TASK GOAL
Word-for-word transcription is needed for all of the entries.

Dataset entries

___

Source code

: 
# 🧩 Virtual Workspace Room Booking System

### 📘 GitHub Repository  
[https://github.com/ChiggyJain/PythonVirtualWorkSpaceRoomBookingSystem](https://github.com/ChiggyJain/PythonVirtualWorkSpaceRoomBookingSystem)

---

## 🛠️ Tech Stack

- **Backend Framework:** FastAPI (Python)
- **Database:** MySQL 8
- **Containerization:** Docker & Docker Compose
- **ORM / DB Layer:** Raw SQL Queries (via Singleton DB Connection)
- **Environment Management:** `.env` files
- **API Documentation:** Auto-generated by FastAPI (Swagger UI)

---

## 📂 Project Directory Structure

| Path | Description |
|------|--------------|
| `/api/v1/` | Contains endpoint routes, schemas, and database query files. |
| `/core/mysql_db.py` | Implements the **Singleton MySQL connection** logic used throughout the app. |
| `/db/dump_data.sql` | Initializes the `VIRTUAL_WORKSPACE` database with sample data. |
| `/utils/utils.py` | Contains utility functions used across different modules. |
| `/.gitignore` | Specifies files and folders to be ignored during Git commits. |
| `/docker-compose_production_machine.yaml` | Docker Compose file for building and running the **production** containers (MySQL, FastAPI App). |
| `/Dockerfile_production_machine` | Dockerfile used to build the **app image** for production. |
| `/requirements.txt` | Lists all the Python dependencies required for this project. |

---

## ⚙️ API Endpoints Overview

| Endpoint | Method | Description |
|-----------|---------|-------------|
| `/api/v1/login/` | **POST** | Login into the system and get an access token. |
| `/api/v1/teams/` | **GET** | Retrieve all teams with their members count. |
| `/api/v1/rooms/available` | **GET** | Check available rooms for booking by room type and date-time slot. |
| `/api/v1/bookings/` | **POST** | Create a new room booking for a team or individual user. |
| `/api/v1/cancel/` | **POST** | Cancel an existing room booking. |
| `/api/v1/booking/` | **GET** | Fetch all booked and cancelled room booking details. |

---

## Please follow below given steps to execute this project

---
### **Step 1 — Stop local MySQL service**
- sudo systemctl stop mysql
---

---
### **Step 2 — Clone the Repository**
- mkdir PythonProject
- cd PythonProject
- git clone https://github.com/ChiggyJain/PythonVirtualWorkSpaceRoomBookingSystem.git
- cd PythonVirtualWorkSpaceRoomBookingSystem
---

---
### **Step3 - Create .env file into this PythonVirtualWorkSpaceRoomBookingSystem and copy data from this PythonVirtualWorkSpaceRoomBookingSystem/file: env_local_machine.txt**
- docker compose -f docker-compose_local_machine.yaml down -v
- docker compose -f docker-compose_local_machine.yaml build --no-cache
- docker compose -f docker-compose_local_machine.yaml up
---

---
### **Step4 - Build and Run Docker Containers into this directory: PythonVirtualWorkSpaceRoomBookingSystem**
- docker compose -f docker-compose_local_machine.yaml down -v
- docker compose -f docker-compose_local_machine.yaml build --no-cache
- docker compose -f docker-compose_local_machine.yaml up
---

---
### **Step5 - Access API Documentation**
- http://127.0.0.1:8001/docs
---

___

TASK ANSWER
Source code

: 
# 🧩 Virtual Workspace Room Booking System

### 📘 GitHub Repository  
[https://github.com/ChiggyJain/PythonVirtualWorkSpaceRoomBookingSystem](https://github.com/ChiggyJain/PythonVirtualWorkSpaceRoomBookingSystem)

---

## 🛠️ Tech Stack

- **Backend Framework:** FastAPI (Python)
- **Database:** MySQL 8
- **Containerization:** Docker & Docker Compose
- **ORM / DB Layer:** Raw SQL Queries (via Singleton DB Connection)
- **Environment Management:** `.env` files
- **API Documentation:** Auto-generated by FastAPI (Swagger UI)

---

## 📂 Project Directory Structure

| Path | Description |
|------|--------------|
| `/api/v1/` | Contains endpoint routes, schemas, and database query files. |
| `/core/mysql_db.py` | Implements the **Singleton MySQL connection** logic used throughout the app. |
| `/db/dump_data.sql` | Initializes the `VIRTUAL_WORKSPACE` database with sample data. |
| `/utils/utils.py` | Contains utility functions used across different modules. |
| `/.gitignore` | Specifies files and folders to be ignored during Git commits. |
| `/docker-compose_production_machine.yaml` | Docker Compose file for building and running the **production** containers (MySQL, FastAPI App). |
| `/Dockerfile_production_machine` | Dockerfile used to build the **app image** for production. |
| `/requirements.txt` | Lists all the Python dependencies required for this project. |

---

## ⚙️ API Endpoints Overview

| Endpoint | Method | Description |
|-----------|---------|-------------|
| `/api/v1/login/` | **POST** | Login into the system and get an access token. |
| `/api/v1/teams/` | **GET** | Retrieve all teams with their members count. |
| `/api/v1/rooms/available` | **GET** | Check available rooms for booking by room type and date-time slot. |
| `/api/v1/bookings/` | **POST** | Create a new room booking for a team or individual user. |
| `/api/v1/cancel/` | **POST** | Cancel an existing room booking. |
| `/api/v1/booking/` | **GET** | Fetch all booked and cancelled room booking details. |

---

## Please follow below given steps to execute this project

---
### **Step 1 — Stop local MySQL service**
- sudo systemctl stop mysql
---

---
### **Step 2 — Clone the Repository**
- mkdir PythonProject
- cd PythonProject
- git clone https://github.com/ChiggyJain/PythonVirtualWorkSpaceRoomBookingSystem.git
- cd PythonVirtualWorkSpaceRoomBookingSystem
---

---
### **Step3 - Create .env file into this PythonVirtualWorkSpaceRoomBookingSystem and copy data from this PythonVirtualWorkSpaceRoomBookingSystem/file: env_local_machine.txt**
- docker compose -f docker-compose_local_machine.yaml down -v
- docker compose -f docker-compose_local_machine.yaml build --no-cache
- docker compose -f docker-compose_local_machine.yaml up
---

---
### **Step4 - Build and Run Docker Containers into this directory: PythonVirtualWorkSpaceRoomBookingSystem**
- docker compose -f docker-compose_local_machine.yaml down -v
- docker compose -f docker-compose_local_machine.yaml build --no-cache
- docker compose -f docker-compose_local_machine.yaml up
---

---
### **Step5 - Access API Documentation**
- http://127.0.0.1:8001/docs
---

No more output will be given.